The placement of a deflated aortic occlusion balloon in the aortic lumen proximal to the SG is an important aspect of this procedure. As demonstrated in the patient whose AAA sac was inadvertently breached during attempts at laparoscopic inferior mesenteric artery clipping, this can result in torrential life-threatening hemorrhage. Control of such bleeding by conventional means in a patient with an aortic SG would require the application of a supraceliac cross-clamp, with associated visceral ischemia and all of its attendant complications.

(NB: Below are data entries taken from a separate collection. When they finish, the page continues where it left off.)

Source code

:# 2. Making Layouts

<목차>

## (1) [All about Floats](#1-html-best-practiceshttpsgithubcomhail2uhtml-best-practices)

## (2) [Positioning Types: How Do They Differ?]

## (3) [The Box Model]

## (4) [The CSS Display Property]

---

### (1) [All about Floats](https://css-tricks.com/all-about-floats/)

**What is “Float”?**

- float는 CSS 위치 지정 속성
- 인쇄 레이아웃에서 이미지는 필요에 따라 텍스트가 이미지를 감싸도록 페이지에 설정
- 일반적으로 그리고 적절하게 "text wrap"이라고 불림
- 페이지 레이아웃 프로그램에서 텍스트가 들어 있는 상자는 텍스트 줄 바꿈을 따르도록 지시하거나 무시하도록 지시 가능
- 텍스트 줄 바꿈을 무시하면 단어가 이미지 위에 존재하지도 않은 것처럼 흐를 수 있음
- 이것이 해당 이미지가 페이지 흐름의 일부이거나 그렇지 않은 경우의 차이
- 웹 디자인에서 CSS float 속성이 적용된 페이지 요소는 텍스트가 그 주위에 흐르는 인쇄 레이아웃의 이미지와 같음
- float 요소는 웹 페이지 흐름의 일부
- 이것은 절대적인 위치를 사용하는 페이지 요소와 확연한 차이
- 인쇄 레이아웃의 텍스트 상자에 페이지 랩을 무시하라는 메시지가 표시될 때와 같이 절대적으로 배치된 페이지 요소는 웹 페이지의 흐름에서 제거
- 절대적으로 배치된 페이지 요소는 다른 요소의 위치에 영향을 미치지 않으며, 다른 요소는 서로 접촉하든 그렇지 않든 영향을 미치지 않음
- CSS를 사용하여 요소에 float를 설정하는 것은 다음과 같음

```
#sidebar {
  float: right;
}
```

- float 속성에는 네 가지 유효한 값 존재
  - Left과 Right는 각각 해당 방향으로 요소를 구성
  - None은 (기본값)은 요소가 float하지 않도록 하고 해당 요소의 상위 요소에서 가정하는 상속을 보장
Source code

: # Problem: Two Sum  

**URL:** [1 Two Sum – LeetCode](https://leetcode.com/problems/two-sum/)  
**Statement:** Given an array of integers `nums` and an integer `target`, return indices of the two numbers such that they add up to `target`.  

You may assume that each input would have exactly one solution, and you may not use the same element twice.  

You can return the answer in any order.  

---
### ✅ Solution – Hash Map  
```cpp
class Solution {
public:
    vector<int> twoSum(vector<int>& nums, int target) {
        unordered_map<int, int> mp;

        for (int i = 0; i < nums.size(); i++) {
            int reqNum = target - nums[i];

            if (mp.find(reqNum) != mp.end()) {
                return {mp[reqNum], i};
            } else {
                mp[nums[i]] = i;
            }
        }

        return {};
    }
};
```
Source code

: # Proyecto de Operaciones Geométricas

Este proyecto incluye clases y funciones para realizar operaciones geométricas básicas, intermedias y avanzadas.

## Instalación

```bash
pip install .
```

EVAR is a relatively new treatment modality, having been first described by Parodi and colleagues in 1991. 8 The operation is still undergoing constant modification, along with the devices themselves. It is likely that as SG technology advances, the incidence of EL will decrease, as will the need to resort to open surgery, such as reported in this series. Comparisons drawn between open aortic surgery and EVAR are therefore unfair. 9
Although the decision to intervene in the presence of ongoing AAA sac expansion is a readily accepted one, more controversial is the situation in which the sac neither increases nor decreases in size following graft placement. Some advocate a conservative course of treatment for this scenario 10 ; others are more aggressive. 11 Dias and colleagues employ intraluminal pressure measurements from the AAA sac to help determine whether further intervention is warranted. 12
Endovascular intervention is the treatment method of choice for dealing with EL following previous EVAR. Failed attempts of minimally invasive treatment mandate open AAA sac exploration. Up to one-third of EVAR patients ultimately require some form of secondary intervention, 3,4,13 with endovascular methods possible in 70 to 90% of such cases. Laparoscopic clipping of the lumbar arteries feeding the aneurysm sac has been described as an option for dealing with type 2 EL and may be a last resort in the attempts to avoid recourse to open surgery. 14
The significance of persistent type 2 EL is controversial. A report from the EUROSTAR database in 2002 found type 2 EL not to be associated with increased risk of AAA rupture and conversion, 15 whereas a later report from the same group concluded that type 2 EL is more frequently associated with AAA sac enlargement and reintervention. 6 Longer follow-up and correlation of results from databases and registries worldwide are required to resolve this issue.
In conclusion, we believe that whenever endovascular technology fails to exclude the aneurysm from the circulation, open exploration without graft replacement is a rational next step in the treatment algorithm.